Les enjeux du marché du travail face à l’automatisation
Le principal défi posé par l’automatisation reste son impact sur l’emploi. Selon une étude conduite par McKinsey Global Institute (2022), jusqu’à 85 millions d’emplois dans le monde pourraient être remplacés par des technologies d’ici 2030, mais 97 millions de nouveaux rôles pourraient être créés, requérant de nouvelles compétences. En Afrique, cela représente un paradoxe : l’automatisation menace des millions d’emplois peu qualifiés, alors même que le continent connaît une explosion démographique avec une population active estimée à 1,1 milliard d’individus d’ici 2040 (ONU, 2023).
D’où l’importance cruciale des politiques publiques tournées vers :
- La requalification des travailleurs par des programmes de formation technique et numérique adaptés.
- L’encouragement à l’entrepreneuriat innovant dans les secteurs technologiques émergents.
- Le renforcement des systèmes éducatifs pour inclure les compétences STEM (sciences, technologie, ingénierie, mathématiques) dès le secondaire.
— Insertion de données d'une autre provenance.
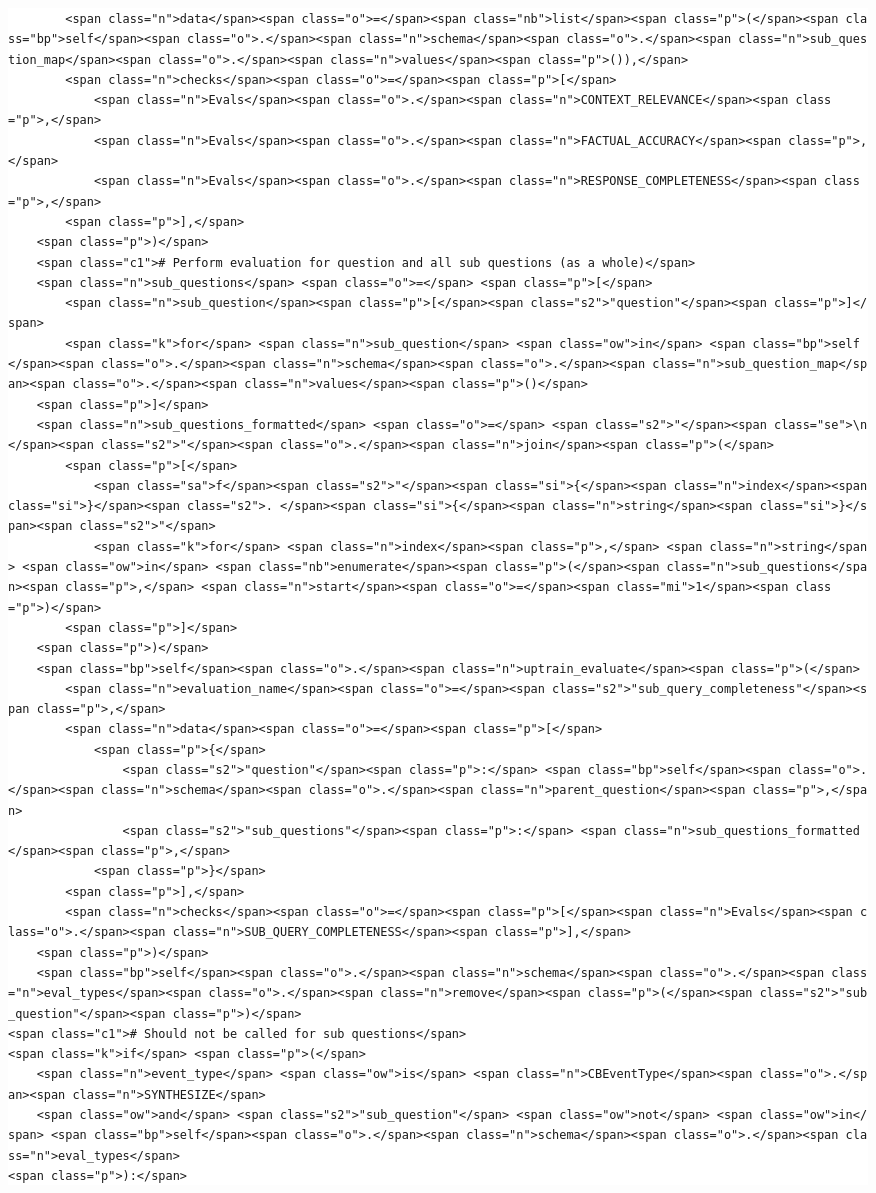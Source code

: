             <span class="n">data</span><span class="o">=</span><span class="nb">list</span><span class="p">(</span><span class="bp">self</span><span class="o">.</span><span class="n">schema</span><span class="o">.</span><span class="n">sub_question_map</span><span class="o">.</span><span class="n">values</span><span class="p">()),</span>
            <span class="n">checks</span><span class="o">=</span><span class="p">[</span>
                <span class="n">Evals</span><span class="o">.</span><span class="n">CONTEXT_RELEVANCE</span><span class="p">,</span>
                <span class="n">Evals</span><span class="o">.</span><span class="n">FACTUAL_ACCURACY</span><span class="p">,</span>
                <span class="n">Evals</span><span class="o">.</span><span class="n">RESPONSE_COMPLETENESS</span><span class="p">,</span>
            <span class="p">],</span>
        <span class="p">)</span>
        <span class="c1"># Perform evaluation for question and all sub questions (as a whole)</span>
        <span class="n">sub_questions</span> <span class="o">=</span> <span class="p">[</span>
            <span class="n">sub_question</span><span class="p">[</span><span class="s2">"question"</span><span class="p">]</span>
            <span class="k">for</span> <span class="n">sub_question</span> <span class="ow">in</span> <span class="bp">self</span><span class="o">.</span><span class="n">schema</span><span class="o">.</span><span class="n">sub_question_map</span><span class="o">.</span><span class="n">values</span><span class="p">()</span>
        <span class="p">]</span>
        <span class="n">sub_questions_formatted</span> <span class="o">=</span> <span class="s2">"</span><span class="se">\n</span><span class="s2">"</span><span class="o">.</span><span class="n">join</span><span class="p">(</span>
            <span class="p">[</span>
                <span class="sa">f</span><span class="s2">"</span><span class="si">{</span><span class="n">index</span><span class="si">}</span><span class="s2">. </span><span class="si">{</span><span class="n">string</span><span class="si">}</span><span class="s2">"</span>
                <span class="k">for</span> <span class="n">index</span><span class="p">,</span> <span class="n">string</span> <span class="ow">in</span> <span class="nb">enumerate</span><span class="p">(</span><span class="n">sub_questions</span><span class="p">,</span> <span class="n">start</span><span class="o">=</span><span class="mi">1</span><span class="p">)</span>
            <span class="p">]</span>
        <span class="p">)</span>
        <span class="bp">self</span><span class="o">.</span><span class="n">uptrain_evaluate</span><span class="p">(</span>
            <span class="n">evaluation_name</span><span class="o">=</span><span class="s2">"sub_query_completeness"</span><span class="p">,</span>
            <span class="n">data</span><span class="o">=</span><span class="p">[</span>
                <span class="p">{</span>
                    <span class="s2">"question"</span><span class="p">:</span> <span class="bp">self</span><span class="o">.</span><span class="n">schema</span><span class="o">.</span><span class="n">parent_question</span><span class="p">,</span>
                    <span class="s2">"sub_questions"</span><span class="p">:</span> <span class="n">sub_questions_formatted</span><span class="p">,</span>
                <span class="p">}</span>
            <span class="p">],</span>
            <span class="n">checks</span><span class="o">=</span><span class="p">[</span><span class="n">Evals</span><span class="o">.</span><span class="n">SUB_QUERY_COMPLETENESS</span><span class="p">],</span>
        <span class="p">)</span>
        <span class="bp">self</span><span class="o">.</span><span class="n">schema</span><span class="o">.</span><span class="n">eval_types</span><span class="o">.</span><span class="n">remove</span><span class="p">(</span><span class="s2">"sub_question"</span><span class="p">)</span>
    <span class="c1"># Should not be called for sub questions</span>
    <span class="k">if</span> <span class="p">(</span>
        <span class="n">event_type</span> <span class="ow">is</span> <span class="n">CBEventType</span><span class="o">.</span><span class="n">SYNTHESIZE</span>
        <span class="ow">and</span> <span class="s2">"sub_question"</span> <span class="ow">not</span> <span class="ow">in</span> <span class="bp">self</span><span class="o">.</span><span class="n">schema</span><span class="o">.</span><span class="n">eval_types</span>
    <span class="p">):</span>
Plusieurs initiatives locales s’efforcent d’anticiper ces mutations : le Rwanda Coding Academy, l’université Mohammed VI Polytechnique au Maroc ou encore la stratégie Ghana Digital Transformation Policy (2021-2025) visent explicitement l’adaptation des systèmes de formation à l’économie numérique.
Les opportunités pour la transformation économique et industrielle
L’automatisation, bien vue comme une menace, peut également favoriser l’émergence d’un modèle de développement endogène et durable. Elle ouvre la voie à la création de nouveaux secteurs économiques à forte valeur ajoutée et à la montée en gamme de la production industrielle.
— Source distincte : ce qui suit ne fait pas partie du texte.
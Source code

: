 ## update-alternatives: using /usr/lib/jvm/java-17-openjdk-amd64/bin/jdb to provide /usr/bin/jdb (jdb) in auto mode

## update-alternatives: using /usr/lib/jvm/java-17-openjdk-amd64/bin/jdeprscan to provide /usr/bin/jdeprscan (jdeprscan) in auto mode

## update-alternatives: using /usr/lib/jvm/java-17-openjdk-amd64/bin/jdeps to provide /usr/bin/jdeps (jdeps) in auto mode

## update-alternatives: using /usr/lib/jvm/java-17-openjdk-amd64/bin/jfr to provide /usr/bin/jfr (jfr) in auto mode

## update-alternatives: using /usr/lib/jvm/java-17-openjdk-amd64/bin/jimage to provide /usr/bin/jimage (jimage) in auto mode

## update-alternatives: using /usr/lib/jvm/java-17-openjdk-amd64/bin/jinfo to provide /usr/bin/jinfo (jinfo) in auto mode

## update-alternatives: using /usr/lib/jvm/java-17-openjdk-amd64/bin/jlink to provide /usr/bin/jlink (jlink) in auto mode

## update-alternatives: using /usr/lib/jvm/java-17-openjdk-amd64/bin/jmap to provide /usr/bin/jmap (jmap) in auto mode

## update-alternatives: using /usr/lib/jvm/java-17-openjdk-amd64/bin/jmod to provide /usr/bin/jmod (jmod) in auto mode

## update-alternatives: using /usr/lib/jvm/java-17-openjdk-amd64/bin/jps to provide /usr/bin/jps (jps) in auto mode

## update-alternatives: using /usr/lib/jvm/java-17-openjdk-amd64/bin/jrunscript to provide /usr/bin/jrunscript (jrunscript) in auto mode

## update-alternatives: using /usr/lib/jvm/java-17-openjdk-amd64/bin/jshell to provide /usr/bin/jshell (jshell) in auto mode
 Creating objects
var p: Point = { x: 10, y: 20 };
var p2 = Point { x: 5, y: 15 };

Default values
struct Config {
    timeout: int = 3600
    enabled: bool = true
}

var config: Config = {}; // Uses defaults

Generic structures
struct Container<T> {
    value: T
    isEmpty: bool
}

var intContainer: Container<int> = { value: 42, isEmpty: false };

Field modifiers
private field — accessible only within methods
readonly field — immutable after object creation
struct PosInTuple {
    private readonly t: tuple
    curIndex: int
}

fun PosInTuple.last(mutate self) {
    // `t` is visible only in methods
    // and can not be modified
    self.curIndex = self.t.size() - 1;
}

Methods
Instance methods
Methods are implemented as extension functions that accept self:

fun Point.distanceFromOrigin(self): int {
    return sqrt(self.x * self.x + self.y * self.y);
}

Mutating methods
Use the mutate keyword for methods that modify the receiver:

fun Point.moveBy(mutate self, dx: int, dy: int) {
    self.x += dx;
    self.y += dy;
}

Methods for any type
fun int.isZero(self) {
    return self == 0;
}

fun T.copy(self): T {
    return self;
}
En intégrant des technologies automatisées, les pays africains peuvent espérer :
- Améliorer la qualité et la compétitivité de leurs exportations.
- Réduire la dépendance aux matières premières brutes.
- Stimuler la création de zones industrielles intelligentes orientées vers les marchés régionaux et globaux.
- Renforcer l’intégration dans les chaînes de valeur mondiales, notamment dans les secteurs pharmaceutique, agroalimentaire et automobile.
Le Plan d’Action pour la Mise en Œuvre de la Zone de Libre-Échange Continentale africaine (ZLECAF) identifie clairement l’automatisation comme un levier pour stimuler les exportations intra-africaines et renforcer l’autosuffisance productive du continent.
Un futur à façonner avec précaution et ambition
L’automatisation industrielle en Afrique n’est pas un processus uniforme. Sa réussite dépendra de la capacité des États à anticiper ses effets, encadrer la transition numérique et s’appuyer sur des partenariats stratégiques. À ce titre, les politiques industrielles doivent être repensées pour intégrer l’innovation technologique comme pilier central.
Enfin, une attention particulière doit être portée à l’inclusivité : la transformation du tissu économique africain passera nécessairement par une réduction des inégalités d’accès à l’éducation, à l’énergie et au numérique. Il s’agit de s’assurer que l’automatisation ne laisse pas la majorité en marge, mais soit au contraire un catalyseur pour une industrialisation plus équitable, résiliente et orientée vers un développement durable à l’horizon 2040.